The design criteria for my station included:

  • The station should be low cost. GodPlantedAGarden works within a limited budget.
  • The project should be easy to build.
  • The station must enhance seed germination and plant growth.
  • The unit should disassemble for easy storage in the off season.
  • The unit must be sized to fit the open space on an existing workbench without impeding normal shop activities.

A quick trip to the local lumber yard netted these 1×3 pine boards which became the bones of my station. I searched most of the stack to find straight ones, and the cost was about $12.

Seed Starting Station (12)

I’m not including dimensions for the project as this was a custom design. The plan was to build rectangular frames and install corner stabilizers by mitering the ends of shorter boards as shown in the bottom right of the photo. I used a trim gun for assembly.

Seed Starting Station (13)

The result of a few minutes of work was this naked frame with 2 sides, one back, and one top. The top is shorter than the sides as I need clear space to water the plants in the back of the station without bumping my head. The sides and back were joined with four carriage bolts and wing nuts (2 on each side). The top was simply placed without attaching.
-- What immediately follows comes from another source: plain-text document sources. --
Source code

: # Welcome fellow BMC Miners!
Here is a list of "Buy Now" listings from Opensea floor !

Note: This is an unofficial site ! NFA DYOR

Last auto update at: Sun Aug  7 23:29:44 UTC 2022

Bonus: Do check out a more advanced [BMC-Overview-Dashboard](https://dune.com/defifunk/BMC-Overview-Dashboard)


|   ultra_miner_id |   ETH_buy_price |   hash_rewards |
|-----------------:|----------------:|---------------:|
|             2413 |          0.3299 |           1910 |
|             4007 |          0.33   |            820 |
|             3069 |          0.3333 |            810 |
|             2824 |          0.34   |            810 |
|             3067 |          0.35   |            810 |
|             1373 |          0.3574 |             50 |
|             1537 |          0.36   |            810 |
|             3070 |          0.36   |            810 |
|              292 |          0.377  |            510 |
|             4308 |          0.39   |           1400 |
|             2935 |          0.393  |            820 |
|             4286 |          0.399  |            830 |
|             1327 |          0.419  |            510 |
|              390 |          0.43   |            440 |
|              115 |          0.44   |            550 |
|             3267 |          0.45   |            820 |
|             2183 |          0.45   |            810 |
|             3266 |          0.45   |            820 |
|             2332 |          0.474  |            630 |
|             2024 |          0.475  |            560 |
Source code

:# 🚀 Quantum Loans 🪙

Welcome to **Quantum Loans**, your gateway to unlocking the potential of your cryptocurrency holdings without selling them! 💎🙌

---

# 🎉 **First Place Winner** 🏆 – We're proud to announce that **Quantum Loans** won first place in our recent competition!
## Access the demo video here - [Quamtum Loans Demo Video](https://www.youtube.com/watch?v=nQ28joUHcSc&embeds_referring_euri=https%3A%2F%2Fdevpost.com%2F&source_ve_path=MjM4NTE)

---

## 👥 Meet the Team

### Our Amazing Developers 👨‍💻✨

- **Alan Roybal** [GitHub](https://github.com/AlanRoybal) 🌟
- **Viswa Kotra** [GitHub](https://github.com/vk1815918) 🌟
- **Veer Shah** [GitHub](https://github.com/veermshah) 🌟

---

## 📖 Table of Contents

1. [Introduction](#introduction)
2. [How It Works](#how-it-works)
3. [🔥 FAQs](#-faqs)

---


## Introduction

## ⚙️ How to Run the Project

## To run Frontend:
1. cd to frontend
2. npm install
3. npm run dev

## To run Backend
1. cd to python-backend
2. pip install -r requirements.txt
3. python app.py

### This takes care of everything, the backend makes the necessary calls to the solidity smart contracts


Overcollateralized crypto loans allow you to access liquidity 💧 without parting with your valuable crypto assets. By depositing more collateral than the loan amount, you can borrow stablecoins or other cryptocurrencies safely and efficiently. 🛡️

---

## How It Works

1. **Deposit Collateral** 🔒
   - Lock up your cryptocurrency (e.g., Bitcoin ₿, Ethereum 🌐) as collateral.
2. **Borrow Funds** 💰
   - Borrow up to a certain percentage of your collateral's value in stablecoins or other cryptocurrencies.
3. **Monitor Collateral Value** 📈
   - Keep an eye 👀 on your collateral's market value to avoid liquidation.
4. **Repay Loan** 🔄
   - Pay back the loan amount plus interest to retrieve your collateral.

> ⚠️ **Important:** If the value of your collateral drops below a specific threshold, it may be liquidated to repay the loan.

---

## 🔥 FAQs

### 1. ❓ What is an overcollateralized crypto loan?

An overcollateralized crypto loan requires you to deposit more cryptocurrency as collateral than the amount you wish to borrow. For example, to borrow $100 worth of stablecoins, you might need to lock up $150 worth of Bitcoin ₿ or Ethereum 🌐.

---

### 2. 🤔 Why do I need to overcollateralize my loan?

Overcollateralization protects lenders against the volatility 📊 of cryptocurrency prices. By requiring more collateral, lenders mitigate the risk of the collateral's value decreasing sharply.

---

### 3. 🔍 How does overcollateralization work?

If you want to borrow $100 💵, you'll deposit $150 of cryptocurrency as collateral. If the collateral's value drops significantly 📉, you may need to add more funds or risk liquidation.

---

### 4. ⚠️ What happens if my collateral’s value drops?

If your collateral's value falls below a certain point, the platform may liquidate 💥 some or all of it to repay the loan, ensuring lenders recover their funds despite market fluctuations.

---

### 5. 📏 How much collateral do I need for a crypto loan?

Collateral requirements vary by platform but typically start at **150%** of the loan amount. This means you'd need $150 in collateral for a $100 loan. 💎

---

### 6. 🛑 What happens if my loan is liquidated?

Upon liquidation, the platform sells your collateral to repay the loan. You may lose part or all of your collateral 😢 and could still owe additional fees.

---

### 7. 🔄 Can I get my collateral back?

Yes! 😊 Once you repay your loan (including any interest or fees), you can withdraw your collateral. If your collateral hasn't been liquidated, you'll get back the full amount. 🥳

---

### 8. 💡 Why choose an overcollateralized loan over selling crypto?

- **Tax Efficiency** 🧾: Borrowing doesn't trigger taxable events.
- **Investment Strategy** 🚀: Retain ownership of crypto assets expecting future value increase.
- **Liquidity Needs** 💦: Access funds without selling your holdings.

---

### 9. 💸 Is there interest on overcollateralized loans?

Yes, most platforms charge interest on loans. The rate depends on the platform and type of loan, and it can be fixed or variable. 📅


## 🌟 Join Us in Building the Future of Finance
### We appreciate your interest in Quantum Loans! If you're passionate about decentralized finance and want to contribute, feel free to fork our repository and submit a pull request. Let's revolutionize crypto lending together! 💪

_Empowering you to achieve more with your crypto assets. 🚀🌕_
I used a simple frame with a curtain of 6 mil plastic as the door (not shown). The heavy plastic was long enough to hang well below the bench top.

Seed Starting Station (1)

I covered the individual pieces with 6 mil clear plastic and added a pair of 60 watt bulbs using sockets from a discarded ceiling fan.

Season 1 did not go well.

  • The light was insufficient and the seedlings became leggy.
  • The simple plastic curtain across the front would not stop the cold and retain the heat.
  • The temperature in the unit refused to climb above the ambient in the unheated shop. Even with blankets covering the top and walls the gain was only a couple of degrees.
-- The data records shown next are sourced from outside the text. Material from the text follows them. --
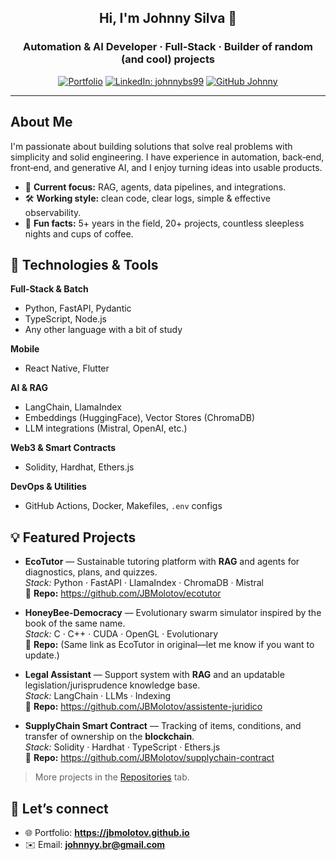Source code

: <div align="center">

<h2>Hi, I'm <strong>Johnny Silva</strong> 👋</h2>

### **Automation & AI** Developer · Full‑Stack · Builder of random (and cool) projects

[![Portfolio](https://img.shields.io/badge/Portfolio-jbmolotov.github.io-24292e?style=flat-square&logo=github&logoColor=white)](https://jbmolotov.github.io)
[![LinkedIn: johnnybs99](https://img.shields.io/badge/-johnnybs99-blue?style=flat-square&logo=Linkedin&logoColor=white&link=https://www.linkedin.com/in/johnnybs99/)](https://www.linkedin.com/in/johnnybs99/)
[![GitHub Johnny](https://img.shields.io/github/followers/jbmolotov?label=follow&style=social)](https://github.com/jbmolotov)

</div>

---

## About Me

I'm passionate about building solutions that solve real problems with simplicity and solid engineering. I have experience in automation, back‑end, front‑end, and generative AI, and I enjoy turning ideas into usable products.

- 🧠 **Current focus:** RAG, agents, data pipelines, and integrations.
- 🛠️ **Working style:** clean code, clear logs, simple & effective observability.
- 🍕 **Fun facts:** 5+ years in the field, 20+ projects, countless sleepless nights and cups of coffee.

## 🧰 Technologies & Tools

**Full‑Stack & Batch**

- Python, FastAPI, Pydantic
- TypeScript, Node.js
- Any other language with a bit of study

**Mobile**

- React Native, Flutter

**AI & RAG**

- LangChain, LlamaIndex
- Embeddings (HuggingFace), Vector Stores (ChromaDB)
- LLM integrations (Mistral, OpenAI, etc.)

**Web3 & Smart Contracts**

- Solidity, Hardhat, Ethers.js

**DevOps & Utilities**

- GitHub Actions, Docker, Makefiles, `.env` configs

## 💡 Featured Projects

- **EcoTutor** — Sustainable tutoring platform with **RAG** and agents for diagnostics, plans, and quizzes.  
  _Stack:_ Python · FastAPI · LlamaIndex · ChromaDB · Mistral  
  🔗 **Repo:** https://github.com/JBMolotov/ecotutor

- **HoneyBee-Democracy** — Evolutionary swarm simulator inspired by the book of the same name.  
  _Stack:_ C · C++ · CUDA · OpenGL · Evolutionary  
  🔗 **Repo:** (Same link as EcoTutor in original—let me know if you want to update.)

- **Legal Assistant** — Support system with **RAG** and an updatable legislation/jurisprudence knowledge base.  
  _Stack:_ LangChain · LLMs · Indexing  
  🔗 **Repo:** https://github.com/JBMolotov/assistente-juridico

- **SupplyChain Smart Contract** — Tracking of items, conditions, and transfer of ownership on the **blockchain**.  
  _Stack:_ Solidity · Hardhat · TypeScript · Ethers.js  
  🔗 **Repo:** https://github.com/JBMolotov/supplychain-contract

> More projects in the [Repositories](https://github.com/JBMolotov?tab=repositories) tab.

## 🤝 Let’s connect

- 🌐 Portfolio: **https://jbmolotov.github.io**
- ✉️ Email: **johnnyy.br@gmail.com**
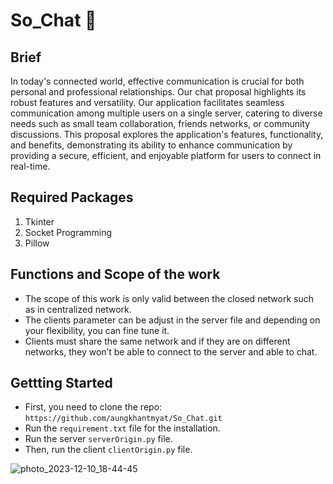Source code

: # So_Chat :speech_balloon: 

## Brief
In today's connected world, effective communication is crucial for both personal and professional relationships. Our chat proposal highlights its robust features and versatility. Our application facilitates seamless communication among multiple users on a single server, catering to diverse needs such as small team collaboration, friends networks, or community discussions. This proposal explores the application's features, functionality, and benefits, demonstrating its ability to enhance communication by providing a secure, efficient, and enjoyable platform for users to connect in real-time.

## Required Packages

1. Tkinter
2. Socket Programming
3. Pillow

## Functions and Scope of the work
* The scope of this work is only valid between the closed network such as in centralized network.
* The clients parameter can be adjust in the server file and depending on your flexibility, you can fine tune it.
* Clients must share the same network and if they are on different networks, they won’t be able to connect to the server and able to chat.

## Gettting Started
* First, you need to clone the repo: `https://github.com/aungkhantmyat/So_Chat.git`
* Run the `requirement.txt` file for the installation.
* Run the server `serverOrigin.py` file.
* Then, run the client `clientOrigin.py` file.
  
![photo_2023-12-10_18-44-45](https://github.com/aungkhantmyat/So_Chat/assets/48421405/253186cf-aabc-4e0b-89c5-083316c50529)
But, on a positive note, the unit broke down into its parts easy enough and spent the summer and fall in the attic.

Now, for season 2, I have added several improvements.

Seed Starting Station (4)

The sides, top, and back are stuffed with R-13 insulation and covered with heavy duty aluminum foil. The temperature should easily reach the 70 degree mark, and the foil should reflect the light in all directions.

Seed Starting Station (3)

Did I mention my budget? For a couple of bucks I acquired two aluminum cake pans and created custom reflectors for the twin bulbs. Those bulbs are now 60 watt grow lights.

Seed Starting Station (8)

Although I assembled the unit using the carriage bolts and wing nuts from last year that action was a royal pain. Four cheap clamps will make assembly and disassembly a breeze.

Seed Starting Station (7)

Seed Starting Station (10)

The open section of the top has been replaced with a solid unit, also insulated and covered with foil. That section serves the dual purpose of enclosing the station against drafts and supporting the plywood door. Like the top it is resting on not attached to the sides.

A fan inside the unit provides a gentle breeze which should make the plants stronger and prevent damping off.  The lights and fan are controlled by a mechanical timer so I can have light and dark for the seedlings. I currently have the trays on a “12 on/12 off” schedule.

Seed Starting Station (9)

I am noting temperatures in the high seventies and have several plants growing. I visit the plants multiple times each day, and yes, I do talk to them.

Gardening offers health benefits in addition to keeping me off the streets and out of trouble.